ゆめパは何者にも邪魔されずに自由に遊ぶ「じかん」、とことん悩む「じかん」を保証してくれる場所です。スタッフたちは見守り続けます。
そのなかでミドリは木工と出会います。
最初は自分よりも年上の女の子が木を切ったり、組み立てたりする姿をどこか不安そうに見ています。
けれど、その子に手伝ってもらいながら木に触れていくうちに、ミドリの目は不安の色が薄まり、力強さが増していきます。そして、木片から鳥の姿を彫り出すバードカービングに没頭します。
その腕前は驚くほどで、私は思わず見入ってしまいました。
鳥を彫る姿は、過度になり過ぎた「偽りの自分」の中から「本当の自分」を掘り出そうとしているようにも見えました。
この映画が示唆していることは、過度になり過ぎた「偽りの自分」を「卒業」するためには、悩める場所と見守る人の中で体験する「じかん」が不可欠であるということでしょう。
「偽りの自分」を失うこと
なぜ、そのような場所や人が必要なのでしょうか。
偽りの自分を卒業することは、こんな自分自身を喪失することでもあるからです。
優等生の自分
友達がたくさんいる自分
親の自慢の子である自分
大人だって同じです。
社交的な自分
仕事ができる自分
組織で評価される自分
たとえ、本人がそうした自分であることに無理を感じているとしても、うまくやっていた自分や役割を失うことは、怖く、深く傷つくことです。

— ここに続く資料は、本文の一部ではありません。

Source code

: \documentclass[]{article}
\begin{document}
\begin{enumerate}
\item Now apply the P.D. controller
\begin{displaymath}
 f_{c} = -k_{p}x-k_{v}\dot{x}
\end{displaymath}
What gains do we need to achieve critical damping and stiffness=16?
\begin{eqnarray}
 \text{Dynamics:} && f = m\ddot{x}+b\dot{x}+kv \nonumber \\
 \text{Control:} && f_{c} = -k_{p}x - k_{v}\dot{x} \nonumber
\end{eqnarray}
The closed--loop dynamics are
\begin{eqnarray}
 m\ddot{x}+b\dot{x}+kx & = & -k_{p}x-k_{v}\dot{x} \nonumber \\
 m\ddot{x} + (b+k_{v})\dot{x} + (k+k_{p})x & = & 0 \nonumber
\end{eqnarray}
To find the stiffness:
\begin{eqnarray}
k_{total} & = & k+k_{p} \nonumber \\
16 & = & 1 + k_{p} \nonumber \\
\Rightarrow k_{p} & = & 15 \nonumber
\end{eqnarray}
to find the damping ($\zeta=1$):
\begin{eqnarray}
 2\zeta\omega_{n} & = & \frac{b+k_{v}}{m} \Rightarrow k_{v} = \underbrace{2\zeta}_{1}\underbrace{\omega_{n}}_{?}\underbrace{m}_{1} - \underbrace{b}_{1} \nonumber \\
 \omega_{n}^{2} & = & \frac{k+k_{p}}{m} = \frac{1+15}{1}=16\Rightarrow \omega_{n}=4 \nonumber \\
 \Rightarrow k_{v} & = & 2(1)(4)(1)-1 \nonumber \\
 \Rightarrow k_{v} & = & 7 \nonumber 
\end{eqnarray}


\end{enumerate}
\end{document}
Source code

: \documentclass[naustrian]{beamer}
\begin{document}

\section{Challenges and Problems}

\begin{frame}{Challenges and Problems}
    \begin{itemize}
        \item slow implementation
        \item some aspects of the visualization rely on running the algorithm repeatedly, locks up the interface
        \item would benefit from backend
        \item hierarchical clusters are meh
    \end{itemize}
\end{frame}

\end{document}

何かを失った時、人間には「喪の作業」(失ったものを悲しむ心のプロセス)が必要になります。
その作業は重要な他者と居場所がないと難しいのです。
再び「偽りの自分」をつくる
「そんなんじゃダメだよ」
「作っていて楽しいだけではない世界があるんだよ」
映画のなかで、ボランティアの木工職人から厳しくも愛情深い言葉が飛んできます。
そうして「じかん」の中に厳しく責任が求められる大人の「時間」が入り込み、せめぎ合いが生じる中で、本当の自分を守るための「偽りの自分」がゆっくりとつくられていきます。
“ゆっくりと”、がミソだと思います。
急激ではなく、ゆったりとつくられる偽りの自分は、過度で人生に虚しさをもたらすものではなく、適度で本当の自分を守ってくれるものになりうるからです。
「じかん」を見つけてみる
読者のみなさんは最近、「じかん」を感じたことはあるでしょうか?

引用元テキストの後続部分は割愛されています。